Collected data ::
=== Section Start ===

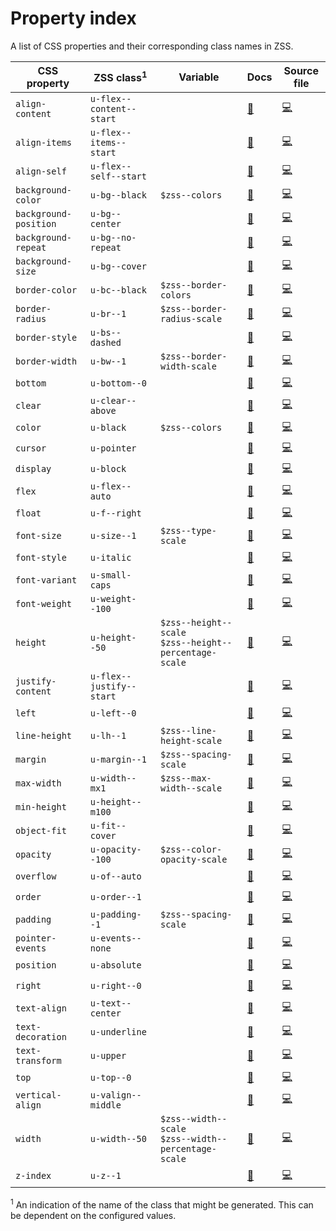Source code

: # Property index

A list of CSS properties and their corresponding class names in ZSS.

CSS property | ZSS class<sup>1</sup>  | Variable | Docs | Source file
------------ | ---------- | -------- | ------------ | ----------
`align-content` | `u-flex--content--start` | | [📜](layout/flex.md) | [💻](../src/utilities/_flex.scss)
`align-items` | `u-flex--items--start` | | [📜](layout/flex.md) | [💻](../src/utilities/_flex.scss)
`align-self` | `u-flex--self--start` | | [📜](layout/flex.md) | [💻](../src/utilities/_flex.scss)
`background-color` | `u-bg--black` | `$zss--colors` | [📜](theming/colors.md) | [💻](../src/utilities/_background-color.scss)
`background-position` | `u-bg--center` | | [📜](theming/backgrounds.md) | [💻](../src/utilities/_background-position.scss)
`background-repeat` | `u-bg--no-repeat` | | [📜](theming/backgrounds.md) | [💻](../src/utilities/_background-repeat.scss)
`background-size` | `u-bg--cover` | | [📜](theming/backgrounds.md) | [💻](../src/utilities/_background-size.scss)
`border-color` | `u-bc--black` | `$zss--border-colors` | [📜](theming/borders.md) | [💻](../src/utilities/_border-color.scss)
`border-radius` | `u-br--1` | `$zss--border-radius-scale` | [📜](theming/borders.md)  | [💻](../src/utilities/_border-radius.scss)
`border-style` | `u-bs--dashed` | | [📜](theming/borders.md)  | [💻](../src/utilities/_border-style.scss)
`border-width` | `u-bw--1` | `$zss--border-width-scale` | [📜](theming/borders.md)  | [💻](../src/utilities/_border-width.scss)
`bottom` | `u-bottom--0` | | [📜](layout/position.md) | [💻](../src/utilities/_position.scss)
`clear` | `u-clear--above` | | [📜](layout/clear.md) | [💻](../src/utilities/_clear.scss)
`color` | `u-black` | `$zss--colors` | [📜](theming/colors.md) | [💻](../src/utilities/_color.scss)
`cursor` | `u-pointer` | | [📜](theming/cursor.md) | [💻](../src/utilities/_cursor.scss)
`display` | `u-block` | | [📜](layout/display.md) | [💻](../src/utilities/_display.scss)
`flex` | `u-flex--auto` | | [📜](layout/flex.md) | [💻](../src/utilities/_flex.scss)
`float` | `u-f--right` | | [📜](layout/float.md)  | [💻](../src/utilities/_float.scss)
`font-size` | `u-size--1` | `$zss--type-scale` | [📜](typography/fonts.md) | [💻](../src/utilities/_font-size.scss)
`font-style` | `u-italic` | | [📜](typography/fonts.md) | [💻](../src/utilities/_font-style.scss)
`font-variant` | `u-small-caps` | | [📜](typography/fonts.md) | [💻](../src/utilities/_font-variant.scss)
`font-weight` | `u-weight--100` | | [📜](typography/fonts.md) | [💻](../src/utilities/_font-weight.scss)
`height` | `u-height--50` | `$zss--height--scale`<br>`$zss--height--percentage-scale` | [📜](layout/height.md) | [💻](../src/utilities/_font-weight.scss)
`justify-content` | `u-flex--justify--start` | | [📜](layout/flex.md) | [💻](../src/utilities/_flex.scss)
`left` | `u-left--0` | | [📜](layout/position.md) | [💻](../src/utilities/_position.scss)
`line-height` | `u-lh--1` | `$zss--line-height-scale` | [📜](typography/line-height.md) | [💻](../src/utilities/_line-height.scss)
`margin` | `u-margin--1` | `$zss--spacing-scale` | [📜](layout/margin.md) | [💻](../src/utilities/_margin.scss)
`max-width` | `u-width--mx1` | `$zss--max-width--scale` | [📜](layout/max-width.md) | [💻](../src/utilities/_max-width.scss)
`min-height` | `u-height--m100` | | [📜](layout/min-height.md) | [💻](../src/utilities/_min-height.scss)
`object-fit` | `u-fit--cover` | | [📜](theming/object-fit.md) | [💻](../src/utilities/_object-fit.scss)
`opacity` | `u-opacity--100` | `$zss--color-opacity-scale` | [📜](theming/opacity.md) | [💻](../src/utilities/_opacity.scss)
`overflow` | `u-of--auto` | | [📜](layout/overflow.md) | [💻](../src/utilities/_overflow.scss)
`order` | `u-order--1` | | [📜](layout/flex.md) | [💻](../src/utilities/_flex.scss)
`padding` | `u-padding--1` | `$zss--spacing-scale` | [📜](layout/padding.md) | [💻](../src/utilities/_padding.scss)
`pointer-events` | `u-events--none` | | [📜](interaction/pointer-events.md) | [💻](../src/utilities/_pointer-events.scss)
`position` | `u-absolute` | | [📜](layout/position.md) | [💻](../src/utilities/_position.scss)
`right` | `u-right--0` | | [📜](layout/position.md) | [💻](../src/utilities/_position.scss)
`text-align` | `u-text--center` | | [📜](typography/text-align.md) | [💻](../src/utilities/_text-align.scss)
`text-decoration` | `u-underline` | | [📜](typography/text-decoration.md) | [💻](../src/utilities/_text-decoration.scss)
`text-transform` | `u-upper` | | [📜](typography/text-transform.md) | [💻](../src/utilities/_text-transform.scss)
`top` | `u-top--0` | | [📜](layout/position.md) | [💻](../src/utilities/_position.scss)
`vertical-align` | `u-valign--middle` | | [📜](layout/vertical-align.md) | [💻](../src/utilities/_vertical-align.scss)
`width` | `u-width--50` | `$zss--width--scale`<br>`$zss--width--percentage-scale` | [📜](layout/width.md) | [💻](../src/utilities/_width.scss)
`z-index` | `u-z--1` | | [📜](layout/z-index.md) | [💻](../src/utilities/_z-index.scss)

<sup>1</sup> An indication of the name of the class that might be generated. This can be dependent on the configured values.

=== Section End ===

Exercise directions :: Reproduce every record in full. Leave out the images.

Answer to the exercise ::
Source code

: # Property index

A list of CSS properties and their corresponding class names in ZSS.

CSS property | ZSS class<sup>1</sup>  | Variable | Docs | Source file
------------ | ---------- | -------- | ------------ | ----------
`align-content` | `u-flex--content--start` | | [📜](layout/flex.md) | [💻](../src/utilities/_flex.scss)
`align-items` | `u-flex--items--start` | | [📜](layout/flex.md) | [💻](../src/utilities/_flex.scss)
`align-self` | `u-flex--self--start` | | [📜](layout/flex.md) | [💻](../src/utilities/_flex.scss)
`background-color` | `u-bg--black` | `$zss--colors` | [📜](theming/colors.md) | [💻](../src/utilities/_background-color.scss)
`background-position` | `u-bg--center` | | [📜](theming/backgrounds.md) | [💻](../src/utilities/_background-position.scss)
`background-repeat` | `u-bg--no-repeat` | | [📜](theming/backgrounds.md) | [💻](../src/utilities/_background-repeat.scss)
`background-size` | `u-bg--cover` | | [📜](theming/backgrounds.md) | [💻](../src/utilities/_background-size.scss)
`border-color` | `u-bc--black` | `$zss--border-colors` | [📜](theming/borders.md) | [💻](../src/utilities/_border-color.scss)
`border-radius` | `u-br--1` | `$zss--border-radius-scale` | [📜](theming/borders.md)  | [💻](../src/utilities/_border-radius.scss)
`border-style` | `u-bs--dashed` | | [📜](theming/borders.md)  | [💻](../src/utilities/_border-style.scss)
`border-width` | `u-bw--1` | `$zss--border-width-scale` | [📜](theming/borders.md)  | [💻](../src/utilities/_border-width.scss)
`bottom` | `u-bottom--0` | | [📜](layout/position.md) | [💻](../src/utilities/_position.scss)
`clear` | `u-clear--above` | | [📜](layout/clear.md) | [💻](../src/utilities/_clear.scss)
`color` | `u-black` | `$zss--colors` | [📜](theming/colors.md) | [💻](../src/utilities/_color.scss)
`cursor` | `u-pointer` | | [📜](theming/cursor.md) | [💻](../src/utilities/_cursor.scss)
`display` | `u-block` | | [📜](layout/display.md) | [💻](../src/utilities/_display.scss)
`flex` | `u-flex--auto` | | [📜](layout/flex.md) | [💻](../src/utilities/_flex.scss)
`float` | `u-f--right` | | [📜](layout/float.md)  | [💻](../src/utilities/_float.scss)
`font-size` | `u-size--1` | `$zss--type-scale` | [📜](typography/fonts.md) | [💻](../src/utilities/_font-size.scss)
`font-style` | `u-italic` | | [📜](typography/fonts.md) | [💻](../src/utilities/_font-style.scss)
`font-variant` | `u-small-caps` | | [📜](typography/fonts.md) | [💻](../src/utilities/_font-variant.scss)
`font-weight` | `u-weight--100` | | [📜](typography/fonts.md) | [💻](../src/utilities/_font-weight.scss)
`height` | `u-height--50` | `$zss--height--scale`<br>`$zss--height--percentage-scale` | [📜](layout/height.md) | [💻](../src/utilities/_font-weight.scss)
`justify-content` | `u-flex--justify--start` | | [📜](layout/flex.md) | [💻](../src/utilities/_flex.scss)
`left` | `u-left--0` | | [📜](layout/position.md) | [💻](../src/utilities/_position.scss)
`line-height` | `u-lh--1` | `$zss--line-height-scale` | [📜](typography/line-height.md) | [💻](../src/utilities/_line-height.scss)
`margin` | `u-margin--1` | `$zss--spacing-scale` | [📜](layout/margin.md) | [💻](../src/utilities/_margin.scss)
`max-width` | `u-width--mx1` | `$zss--max-width--scale` | [📜](layout/max-width.md) | [💻](../src/utilities/_max-width.scss)
`min-height` | `u-height--m100` | | [📜](layout/min-height.md) | [💻](../src/utilities/_min-height.scss)
`object-fit` | `u-fit--cover` | | [📜](theming/object-fit.md) | [💻](../src/utilities/_object-fit.scss)
`opacity` | `u-opacity--100` | `$zss--color-opacity-scale` | [📜](theming/opacity.md) | [💻](../src/utilities/_opacity.scss)
`overflow` | `u-of--auto` | | [📜](layout/overflow.md) | [💻](../src/utilities/_overflow.scss)
`order` | `u-order--1` | | [📜](layout/flex.md) | [💻](../src/utilities/_flex.scss)
`padding` | `u-padding--1` | `$zss--spacing-scale` | [📜](layout/padding.md) | [💻](../src/utilities/_padding.scss)
`pointer-events` | `u-events--none` | | [📜](interaction/pointer-events.md) | [💻](../src/utilities/_pointer-events.scss)
`position` | `u-absolute` | | [📜](layout/position.md) | [💻](../src/utilities/_position.scss)
`right` | `u-right--0` | | [📜](layout/position.md) | [💻](../src/utilities/_position.scss)
`text-align` | `u-text--center` | | [📜](typography/text-align.md) | [💻](../src/utilities/_text-align.scss)
`text-decoration` | `u-underline` | | [📜](typography/text-decoration.md) | [💻](../src/utilities/_text-decoration.scss)
`text-transform` | `u-upper` | | [📜](typography/text-transform.md) | [💻](../src/utilities/_text-transform.scss)
`top` | `u-top--0` | | [📜](layout/position.md) | [💻](../src/utilities/_position.scss)
`vertical-align` | `u-valign--middle` | | [📜](layout/vertical-align.md) | [💻](../src/utilities/_vertical-align.scss)
`width` | `u-width--50` | `$zss--width--scale`<br>`$zss--width--percentage-scale` | [📜](layout/width.md) | [💻](../src/utilities/_width.scss)
`z-index` | `u-z--1` | | [📜](layout/z-index.md) | [💻](../src/utilities/_z-index.scss)

<sup>1</sup> An indication of the name of the class that might be generated. This can be dependent on the configured values.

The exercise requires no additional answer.